(Stored data entries)
───
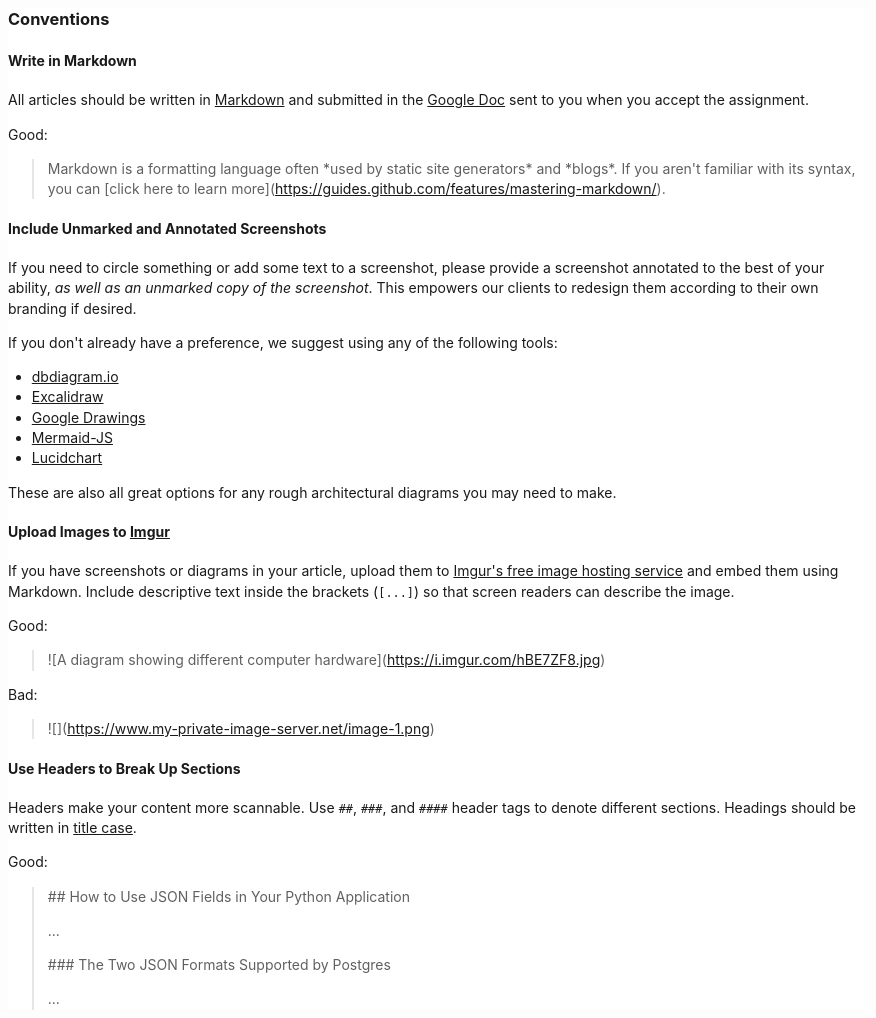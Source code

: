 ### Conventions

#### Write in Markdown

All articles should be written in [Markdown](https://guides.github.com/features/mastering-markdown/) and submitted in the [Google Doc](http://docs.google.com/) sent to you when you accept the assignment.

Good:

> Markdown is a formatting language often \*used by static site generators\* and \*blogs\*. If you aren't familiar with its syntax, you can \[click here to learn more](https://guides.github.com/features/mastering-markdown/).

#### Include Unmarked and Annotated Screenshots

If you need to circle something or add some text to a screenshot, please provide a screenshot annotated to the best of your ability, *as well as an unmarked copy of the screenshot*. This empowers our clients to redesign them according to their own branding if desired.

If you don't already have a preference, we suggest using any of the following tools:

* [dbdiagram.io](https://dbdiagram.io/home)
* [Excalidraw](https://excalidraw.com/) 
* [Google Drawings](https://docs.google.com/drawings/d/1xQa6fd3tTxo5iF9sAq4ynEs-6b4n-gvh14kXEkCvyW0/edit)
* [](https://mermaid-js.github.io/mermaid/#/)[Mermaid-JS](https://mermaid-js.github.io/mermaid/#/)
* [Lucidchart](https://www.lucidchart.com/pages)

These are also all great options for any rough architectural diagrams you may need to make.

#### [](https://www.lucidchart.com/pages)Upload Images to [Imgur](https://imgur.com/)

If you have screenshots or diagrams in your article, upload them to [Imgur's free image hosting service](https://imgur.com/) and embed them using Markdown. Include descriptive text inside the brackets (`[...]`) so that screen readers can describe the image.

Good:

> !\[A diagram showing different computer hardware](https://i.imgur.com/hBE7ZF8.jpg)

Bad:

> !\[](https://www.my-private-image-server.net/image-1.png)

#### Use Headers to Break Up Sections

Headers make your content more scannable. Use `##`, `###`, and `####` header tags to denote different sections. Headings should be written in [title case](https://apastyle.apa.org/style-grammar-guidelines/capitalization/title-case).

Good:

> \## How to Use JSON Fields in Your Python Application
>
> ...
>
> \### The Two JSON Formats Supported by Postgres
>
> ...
───
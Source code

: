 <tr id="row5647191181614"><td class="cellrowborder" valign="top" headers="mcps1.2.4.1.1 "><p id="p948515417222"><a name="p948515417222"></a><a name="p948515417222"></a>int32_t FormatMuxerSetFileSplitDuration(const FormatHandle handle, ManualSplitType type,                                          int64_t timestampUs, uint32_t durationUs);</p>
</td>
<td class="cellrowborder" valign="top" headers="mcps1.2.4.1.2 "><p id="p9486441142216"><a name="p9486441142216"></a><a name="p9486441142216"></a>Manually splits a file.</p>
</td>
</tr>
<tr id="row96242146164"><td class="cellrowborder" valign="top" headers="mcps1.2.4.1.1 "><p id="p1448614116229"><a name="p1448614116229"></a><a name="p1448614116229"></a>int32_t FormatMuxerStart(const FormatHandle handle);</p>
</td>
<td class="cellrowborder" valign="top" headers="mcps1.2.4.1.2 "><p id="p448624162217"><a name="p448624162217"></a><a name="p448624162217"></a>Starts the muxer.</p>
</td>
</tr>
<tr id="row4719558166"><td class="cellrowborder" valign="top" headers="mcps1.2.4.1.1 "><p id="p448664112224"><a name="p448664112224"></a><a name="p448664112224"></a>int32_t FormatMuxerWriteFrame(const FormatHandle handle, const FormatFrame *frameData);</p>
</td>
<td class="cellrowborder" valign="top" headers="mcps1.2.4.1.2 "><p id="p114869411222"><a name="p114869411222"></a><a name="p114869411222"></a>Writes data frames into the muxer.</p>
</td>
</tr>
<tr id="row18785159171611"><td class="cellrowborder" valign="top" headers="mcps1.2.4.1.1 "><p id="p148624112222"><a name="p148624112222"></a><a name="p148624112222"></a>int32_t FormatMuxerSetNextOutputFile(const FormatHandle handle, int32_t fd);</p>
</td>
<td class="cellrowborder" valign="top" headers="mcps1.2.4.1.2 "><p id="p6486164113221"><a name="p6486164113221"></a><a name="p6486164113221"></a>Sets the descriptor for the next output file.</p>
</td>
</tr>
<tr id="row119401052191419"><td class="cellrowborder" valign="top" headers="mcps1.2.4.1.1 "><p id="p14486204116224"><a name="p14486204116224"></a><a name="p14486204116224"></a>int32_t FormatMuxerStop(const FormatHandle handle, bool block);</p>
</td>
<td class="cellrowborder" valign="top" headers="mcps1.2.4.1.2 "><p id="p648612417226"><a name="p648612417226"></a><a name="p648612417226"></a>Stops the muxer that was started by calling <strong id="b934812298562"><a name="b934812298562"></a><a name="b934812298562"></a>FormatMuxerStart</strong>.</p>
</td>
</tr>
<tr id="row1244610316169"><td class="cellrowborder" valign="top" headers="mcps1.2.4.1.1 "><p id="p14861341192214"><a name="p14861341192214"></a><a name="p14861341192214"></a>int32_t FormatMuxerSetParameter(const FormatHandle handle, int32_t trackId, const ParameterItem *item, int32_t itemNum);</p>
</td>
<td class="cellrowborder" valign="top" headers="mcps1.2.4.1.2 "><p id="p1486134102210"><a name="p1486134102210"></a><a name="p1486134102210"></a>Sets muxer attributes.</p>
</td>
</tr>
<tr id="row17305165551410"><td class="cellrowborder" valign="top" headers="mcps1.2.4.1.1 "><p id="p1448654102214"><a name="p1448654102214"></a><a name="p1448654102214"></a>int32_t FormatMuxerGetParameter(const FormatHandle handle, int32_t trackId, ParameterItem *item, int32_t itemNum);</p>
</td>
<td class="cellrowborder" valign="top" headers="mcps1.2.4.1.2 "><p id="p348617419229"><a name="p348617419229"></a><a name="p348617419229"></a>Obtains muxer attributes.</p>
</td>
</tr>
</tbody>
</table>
───
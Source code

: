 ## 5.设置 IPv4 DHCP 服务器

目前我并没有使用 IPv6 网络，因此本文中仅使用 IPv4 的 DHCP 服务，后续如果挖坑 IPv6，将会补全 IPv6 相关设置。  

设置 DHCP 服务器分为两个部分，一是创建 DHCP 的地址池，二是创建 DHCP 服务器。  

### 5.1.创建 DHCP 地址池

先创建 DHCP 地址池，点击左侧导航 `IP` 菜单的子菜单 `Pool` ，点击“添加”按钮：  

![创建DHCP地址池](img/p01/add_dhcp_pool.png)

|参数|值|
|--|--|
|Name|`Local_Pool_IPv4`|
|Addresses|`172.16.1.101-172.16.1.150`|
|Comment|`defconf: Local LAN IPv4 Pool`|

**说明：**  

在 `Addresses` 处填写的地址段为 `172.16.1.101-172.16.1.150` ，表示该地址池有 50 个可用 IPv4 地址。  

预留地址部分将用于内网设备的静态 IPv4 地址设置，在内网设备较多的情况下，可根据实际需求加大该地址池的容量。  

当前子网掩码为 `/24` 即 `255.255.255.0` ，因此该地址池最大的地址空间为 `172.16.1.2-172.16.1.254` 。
───
* **Task prompt**: Based on the entries above, please count how many lines contain the string "JSON", and reply with the figure only.

* **Problem solution**: 2